Le président palestinien Mahmoud Abbas va pourtant dans un premier temps appuyer la décision de ce conseil de l’ONU de reporter jusqu’au mois de mars le vote sur ce rapport. Immédiatement les responsables du Hamas accusent le président palestinien de « trahison des droits du peuple palestinien » et d’avoir cédé aux pressions des Etats-Unis et de certains pays européens. Au sein même du Fatah, certaines voix comme le ministre de l’Economie se montrent critiques vis-à-vis de l’attitude de Mahmoud Abbas. Le président palestinien fait alors volte-face. Il sollicite la Libye, seul pays arabe membre non permanent du Conseil de sécurité, de porter l’affaire devant la plus haute instance de l’organisation de l’ONU.

Le rapport Goldstone a été évoqué mercredi 14 octobre à New-York mais dans le cadre d’un débat général sur la situation au Proche-Orient. Parallèlement, une session extraordinaire du Conseil des droits de l’homme est convoquée à Genève. Et ce vendredi avec 25 voix pour, 6 contre et 11 abstentions, le rapport sur l’offensive israélienne est finalement adopté.

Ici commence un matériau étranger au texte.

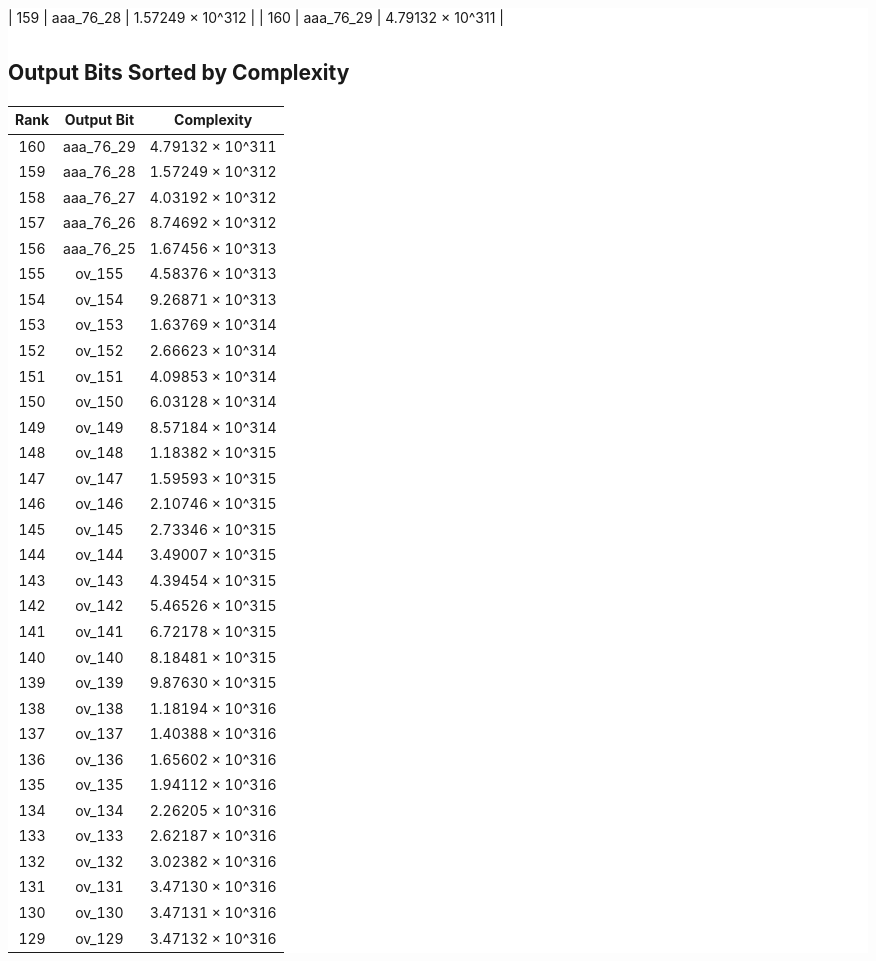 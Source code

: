 | 159 | aaa_76_28 | 1.57249 × 10^312 |
| 160 | aaa_76_29 | 4.79132 × 10^311 |

## Output Bits Sorted by Complexity

| Rank | Output Bit | Complexity |
|:----:|:----------:|:----------:|
| 160 | aaa_76_29 | 4.79132 × 10^311 |
| 159 | aaa_76_28 | 1.57249 × 10^312 |
| 158 | aaa_76_27 | 4.03192 × 10^312 |
| 157 | aaa_76_26 | 8.74692 × 10^312 |
| 156 | aaa_76_25 | 1.67456 × 10^313 |
| 155 | ov_155 | 4.58376 × 10^313 |
| 154 | ov_154 | 9.26871 × 10^313 |
| 153 | ov_153 | 1.63769 × 10^314 |
| 152 | ov_152 | 2.66623 × 10^314 |
| 151 | ov_151 | 4.09853 × 10^314 |
| 150 | ov_150 | 6.03128 × 10^314 |
| 149 | ov_149 | 8.57184 × 10^314 |
| 148 | ov_148 | 1.18382 × 10^315 |
| 147 | ov_147 | 1.59593 × 10^315 |
| 146 | ov_146 | 2.10746 × 10^315 |
| 145 | ov_145 | 2.73346 × 10^315 |
| 144 | ov_144 | 3.49007 × 10^315 |
| 143 | ov_143 | 4.39454 × 10^315 |
| 142 | ov_142 | 5.46526 × 10^315 |
| 141 | ov_141 | 6.72178 × 10^315 |
| 140 | ov_140 | 8.18481 × 10^315 |
| 139 | ov_139 | 9.87630 × 10^315 |
| 138 | ov_138 | 1.18194 × 10^316 |
| 137 | ov_137 | 1.40388 × 10^316 |
| 136 | ov_136 | 1.65602 × 10^316 |
| 135 | ov_135 | 1.94112 × 10^316 |
| 134 | ov_134 | 2.26205 × 10^316 |
| 133 | ov_133 | 2.62187 × 10^316 |
| 132 | ov_132 | 3.02382 × 10^316 |
| 131 | ov_131 | 3.47130 × 10^316 |
| 130 | ov_130 | 3.47131 × 10^316 |
| 129 | ov_129 | 3.47132 × 10^316 |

Quelques heures avant cette adoption, Mahmoud Zahar, le ministre des Affaires étrangères du gouvernement du Hamas doutait dans une interview au quotidien Libération de la bonne foi du président : cette volte-face, dit-il, « est peut être un piège. Il compte sur un échec à l’ONU pour justifier sa demande initiale de reporter le vote sur ce rapport ». Et pour celui qui est considéré comme un dur du mouvement islamiste, l’empressement du Fatah à vouloir signer un accord de réconciliation s’explique par le fait que les partisans de Mahmoud Abbas pensent que « c’est la bouée de sauvetage qui les sortira du pétrin dans lequel ils se sont mis avec le rapport Goldstone ».

Pour l’heure, le Hamas n’entend pas fournir au président palestinien la possibilité de restaurer une crédibilité de plus en plus entamée auprès de l’opinion publique palestinienne.